NetBSD Problem Report #52671
From www@NetBSD.org Sun Oct 29 15:19:38 2017
Return-Path: <www@NetBSD.org>
Received: from mail.netbsd.org (mail.netbsd.org [199.233.217.200])
(using TLSv1.2 with cipher ECDHE-RSA-AES256-GCM-SHA384 (256/256 bits))
(Client CN "mail.NetBSD.org", Issuer "mail.NetBSD.org CA" (not verified))
by mollari.NetBSD.org (Postfix) with ESMTPS id B91577A1C8
for <gnats-bugs@gnats.NetBSD.org>; Sun, 29 Oct 2017 15:19:38 +0000 (UTC)
Message-Id: <20171029151937.D6D967A1EC@mollari.NetBSD.org>
Date: Sun, 29 Oct 2017 15:19:37 +0000 (UTC)
From: gralph@post-ist-da.de
Reply-To: gralph@post-ist-da.de
To: gnats-bugs@NetBSD.org
Subject: The ignorecase option is not handeled correctly in vi for unicode characters
X-Send-Pr-Version: www-1.0
>Number: 52671
>Category: bin
>Synopsis: The ignorecase option is not handeled correctly in vi for unicode characters
>Confidential: no
>Severity: non-critical
>Priority: medium
>Responsible: bin-bug-people
>State: closed
>Class: sw-bug
>Submitter-Id: net
>Arrival-Date: Sun Oct 29 15:20:00 +0000 2017
>Closed-Date: Mon Oct 30 07:58:54 +0000 2017
>Last-Modified: Sun Nov 12 16:35:01 +0000 2017
>Originator: Ralph Geier
>Release: 7.1
>Organization:
>Environment:
NetBSD madeira NetBSD 7.1 (GENERIC.201703111743Z) i386
>Description:
For unicode characters ignorecase seems not to work.
>How-To-Repeat:
Open a new file with vi, set the 'ignorecase' option and try to search
for german 'umlauts', e.g. in:
während Ähren
>Fix:
The following patch seems to fix it.
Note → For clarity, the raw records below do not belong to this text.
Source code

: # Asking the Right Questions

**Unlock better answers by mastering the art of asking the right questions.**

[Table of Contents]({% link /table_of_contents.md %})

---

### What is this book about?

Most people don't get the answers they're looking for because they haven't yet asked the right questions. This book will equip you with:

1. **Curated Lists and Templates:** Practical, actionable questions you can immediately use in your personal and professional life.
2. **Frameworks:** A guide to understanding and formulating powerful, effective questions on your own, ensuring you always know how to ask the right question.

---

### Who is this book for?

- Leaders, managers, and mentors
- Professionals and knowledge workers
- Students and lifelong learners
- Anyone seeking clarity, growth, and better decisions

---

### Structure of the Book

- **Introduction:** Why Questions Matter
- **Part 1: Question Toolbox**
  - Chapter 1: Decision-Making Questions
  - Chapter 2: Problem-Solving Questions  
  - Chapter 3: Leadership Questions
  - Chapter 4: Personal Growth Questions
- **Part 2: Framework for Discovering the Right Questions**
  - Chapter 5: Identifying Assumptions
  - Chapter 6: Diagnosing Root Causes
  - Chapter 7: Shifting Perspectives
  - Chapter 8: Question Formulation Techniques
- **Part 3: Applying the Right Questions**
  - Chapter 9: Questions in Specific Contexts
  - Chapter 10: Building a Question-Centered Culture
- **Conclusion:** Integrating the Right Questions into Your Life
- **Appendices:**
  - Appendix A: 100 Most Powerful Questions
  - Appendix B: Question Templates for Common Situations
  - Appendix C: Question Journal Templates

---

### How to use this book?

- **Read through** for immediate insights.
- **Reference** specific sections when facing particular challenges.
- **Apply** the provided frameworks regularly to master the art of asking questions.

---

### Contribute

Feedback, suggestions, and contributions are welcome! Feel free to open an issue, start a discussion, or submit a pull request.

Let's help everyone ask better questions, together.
I did not investigate really
deeply. I replaced some character classification/conversion functions
by macros which use the multibyte aware versions where necessary, as it
has been done similarly in the course of the NetBSD 'local changes' for
the same source file.
Note that I had to introduce an ISALPHA2 macro, because the NetBSD
local changes implement an ISALPHA which is restricted to the ASCII
character set, and not suitable here.
Index: multibyte.h
===================================================================
RCS file: /cvsroot/src/external/bsd/nvi/dist/common/multibyte.h,v
retrieving revision 1.2
diff -u -r1.2 multibyte.h
--- multibyte.h 22 Nov 2013 15:52:05 -0000 1.2
+++ multibyte.h 29 Oct 2017 13:09:49 -0000
@@ -53,6 +53,7 @@
#define ISCNTRL iswcntrl
#define ISGRAPH iswgraph
#define ISLOWER iswlower
+#define ISALPHA2 iswalpha
#define ISPUNCT iswpunct
#define ISSPACE iswspace
#define ISUPPER iswupper
@@ -86,6 +87,7 @@
#define ISCNTRL iscntrl
#define ISGRAPH isgraph
#define ISLOWER islower
+#define ISALPHA2 isalpha
#define ISPUNCT ispunct
#define ISSPACE isspace
#define ISUPPER isupper
Index: regcomp.c
===================================================================
RCS file: /cvsroot/src/external/bsd/nvi/dist/regex/regcomp.c,v
retrieving revision 1.5
diff -u -r1.5 regcomp.c
--- regcomp.c 26 Jan 2014 21:47:00 -0000 1.5
+++ regcomp.c 29 Oct 2017 13:10:01 -0000
@@ -752,7 +752,7 @@
int ci;
for (i = p->g->csetsize - 1; i >= 0; i--)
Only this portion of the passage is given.